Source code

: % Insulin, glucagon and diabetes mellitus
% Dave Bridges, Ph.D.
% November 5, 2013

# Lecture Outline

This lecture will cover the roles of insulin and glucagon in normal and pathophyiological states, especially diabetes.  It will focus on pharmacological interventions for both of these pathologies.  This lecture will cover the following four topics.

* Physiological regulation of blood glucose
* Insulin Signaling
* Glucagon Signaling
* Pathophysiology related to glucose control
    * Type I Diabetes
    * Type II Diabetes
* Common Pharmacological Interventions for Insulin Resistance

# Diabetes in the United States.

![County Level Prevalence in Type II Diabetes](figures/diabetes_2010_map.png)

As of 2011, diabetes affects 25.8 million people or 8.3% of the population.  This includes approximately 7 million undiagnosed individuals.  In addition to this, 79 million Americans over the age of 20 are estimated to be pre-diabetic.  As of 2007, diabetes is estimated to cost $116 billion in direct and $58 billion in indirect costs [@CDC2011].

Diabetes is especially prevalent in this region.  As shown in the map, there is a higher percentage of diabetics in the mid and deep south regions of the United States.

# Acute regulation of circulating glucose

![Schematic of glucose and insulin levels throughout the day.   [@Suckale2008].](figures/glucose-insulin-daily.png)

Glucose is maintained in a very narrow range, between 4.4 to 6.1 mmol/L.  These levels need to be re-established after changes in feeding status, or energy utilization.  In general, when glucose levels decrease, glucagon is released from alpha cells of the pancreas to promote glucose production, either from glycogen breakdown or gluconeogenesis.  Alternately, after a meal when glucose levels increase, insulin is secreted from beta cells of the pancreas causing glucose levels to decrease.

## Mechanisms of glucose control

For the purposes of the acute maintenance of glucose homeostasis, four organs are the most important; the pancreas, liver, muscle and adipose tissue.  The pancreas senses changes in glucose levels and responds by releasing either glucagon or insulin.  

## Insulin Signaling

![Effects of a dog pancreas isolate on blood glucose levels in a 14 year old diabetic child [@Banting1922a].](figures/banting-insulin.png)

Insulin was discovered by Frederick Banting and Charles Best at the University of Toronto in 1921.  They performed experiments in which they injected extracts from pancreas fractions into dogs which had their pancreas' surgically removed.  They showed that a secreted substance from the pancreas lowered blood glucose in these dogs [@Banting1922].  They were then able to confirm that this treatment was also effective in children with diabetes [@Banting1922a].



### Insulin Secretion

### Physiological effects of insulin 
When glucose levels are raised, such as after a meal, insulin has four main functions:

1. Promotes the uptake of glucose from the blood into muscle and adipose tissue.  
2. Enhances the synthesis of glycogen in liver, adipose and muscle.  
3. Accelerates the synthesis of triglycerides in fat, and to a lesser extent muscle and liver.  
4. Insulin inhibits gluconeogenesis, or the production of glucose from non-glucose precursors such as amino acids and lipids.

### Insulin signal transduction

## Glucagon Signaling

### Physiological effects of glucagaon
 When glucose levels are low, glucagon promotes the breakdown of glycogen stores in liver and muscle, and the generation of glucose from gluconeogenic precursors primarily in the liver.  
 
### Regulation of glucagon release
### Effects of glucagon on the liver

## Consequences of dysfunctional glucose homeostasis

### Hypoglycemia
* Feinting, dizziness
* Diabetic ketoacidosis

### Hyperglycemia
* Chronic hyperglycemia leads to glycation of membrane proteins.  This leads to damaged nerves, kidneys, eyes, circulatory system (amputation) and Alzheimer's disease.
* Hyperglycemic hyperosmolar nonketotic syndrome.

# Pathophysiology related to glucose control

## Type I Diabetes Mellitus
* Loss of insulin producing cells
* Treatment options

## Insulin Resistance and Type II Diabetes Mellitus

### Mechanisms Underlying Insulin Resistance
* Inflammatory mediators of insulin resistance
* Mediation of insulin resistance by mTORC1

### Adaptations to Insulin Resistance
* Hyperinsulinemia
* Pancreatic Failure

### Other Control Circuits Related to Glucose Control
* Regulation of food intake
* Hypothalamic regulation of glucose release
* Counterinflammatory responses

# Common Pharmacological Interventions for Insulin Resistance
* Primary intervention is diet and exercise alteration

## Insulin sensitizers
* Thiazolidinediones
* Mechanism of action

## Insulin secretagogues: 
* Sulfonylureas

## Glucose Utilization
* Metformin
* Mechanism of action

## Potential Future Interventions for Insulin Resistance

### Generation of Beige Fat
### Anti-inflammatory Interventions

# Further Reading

+ + + + + + +

*Brief*. Please give the material above once more, unchanged.

*Task solution*.
Source code

: % Insulin, glucagon and diabetes mellitus
% Dave Bridges, Ph.D.
% November 5, 2013

# Lecture Outline

This lecture will cover the roles of insulin and glucagon in normal and pathophyiological states, especially diabetes.  It will focus on pharmacological interventions for both of these pathologies.  This lecture will cover the following four topics.

* Physiological regulation of blood glucose
* Insulin Signaling
* Glucagon Signaling
* Pathophysiology related to glucose control
    * Type I Diabetes
    * Type II Diabetes
* Common Pharmacological Interventions for Insulin Resistance

# Diabetes in the United States.

![County Level Prevalence in Type II Diabetes](figures/diabetes_2010_map.png)

As of 2011, diabetes affects 25.8 million people or 8.3% of the population.  This includes approximately 7 million undiagnosed individuals.  In addition to this, 79 million Americans over the age of 20 are estimated to be pre-diabetic.  As of 2007, diabetes is estimated to cost $116 billion in direct and $58 billion in indirect costs [@CDC2011].

Diabetes is especially prevalent in this region.  As shown in the map, there is a higher percentage of diabetics in the mid and deep south regions of the United States.

# Acute regulation of circulating glucose

![Schematic of glucose and insulin levels throughout the day.   [@Suckale2008].](figures/glucose-insulin-daily.png)

Glucose is maintained in a very narrow range, between 4.4 to 6.1 mmol/L.  These levels need to be re-established after changes in feeding status, or energy utilization.  In general, when glucose levels decrease, glucagon is released from alpha cells of the pancreas to promote glucose production, either from glycogen breakdown or gluconeogenesis.  Alternately, after a meal when glucose levels increase, insulin is secreted from beta cells of the pancreas causing glucose levels to decrease.

## Mechanisms of glucose control

For the purposes of the acute maintenance of glucose homeostasis, four organs are the most important; the pancreas, liver, muscle and adipose tissue.  The pancreas senses changes in glucose levels and responds by releasing either glucagon or insulin.  

## Insulin Signaling

![Effects of a dog pancreas isolate on blood glucose levels in a 14 year old diabetic child [@Banting1922a].](figures/banting-insulin.png)

Insulin was discovered by Frederick Banting and Charles Best at the University of Toronto in 1921.  They performed experiments in which they injected extracts from pancreas fractions into dogs which had their pancreas' surgically removed.  They showed that a secreted substance from the pancreas lowered blood glucose in these dogs [@Banting1922].  They were then able to confirm that this treatment was also effective in children with diabetes [@Banting1922a].



### Insulin Secretion

### Physiological effects of insulin 
When glucose levels are raised, such as after a meal, insulin has four main functions:

1. Promotes the uptake of glucose from the blood into muscle and adipose tissue.  
2. Enhances the synthesis of glycogen in liver, adipose and muscle.  
3. Accelerates the synthesis of triglycerides in fat, and to a lesser extent muscle and liver.  
4. Insulin inhibits gluconeogenesis, or the production of glucose from non-glucose precursors such as amino acids and lipids.

### Insulin signal transduction

## Glucagon Signaling

### Physiological effects of glucagaon
 When glucose levels are low, glucagon promotes the breakdown of glycogen stores in liver and muscle, and the generation of glucose from gluconeogenic precursors primarily in the liver.  
 
### Regulation of glucagon release
### Effects of glucagon on the liver

## Consequences of dysfunctional glucose homeostasis

### Hypoglycemia
* Feinting, dizziness
* Diabetic ketoacidosis

### Hyperglycemia
* Chronic hyperglycemia leads to glycation of membrane proteins.  This leads to damaged nerves, kidneys, eyes, circulatory system (amputation) and Alzheimer's disease.
* Hyperglycemic hyperosmolar nonketotic syndrome.

# Pathophysiology related to glucose control

## Type I Diabetes Mellitus
* Loss of insulin producing cells
* Treatment options

## Insulin Resistance and Type II Diabetes Mellitus

### Mechanisms Underlying Insulin Resistance
* Inflammatory mediators of insulin resistance
* Mediation of insulin resistance by mTORC1

### Adaptations to Insulin Resistance
* Hyperinsulinemia
* Pancreatic Failure

### Other Control Circuits Related to Glucose Control
* Regulation of food intake
* Hypothalamic regulation of glucose release
* Counterinflammatory responses

# Common Pharmacological Interventions for Insulin Resistance
* Primary intervention is diet and exercise alteration

## Insulin sensitizers
* Thiazolidinediones
* Mechanism of action

## Insulin secretagogues: 
* Sulfonylureas

## Glucose Utilization
* Metformin
* Mechanism of action

## Potential Future Interventions for Insulin Resistance

### Generation of Beige Fat
### Anti-inflammatory Interventions

# Further Reading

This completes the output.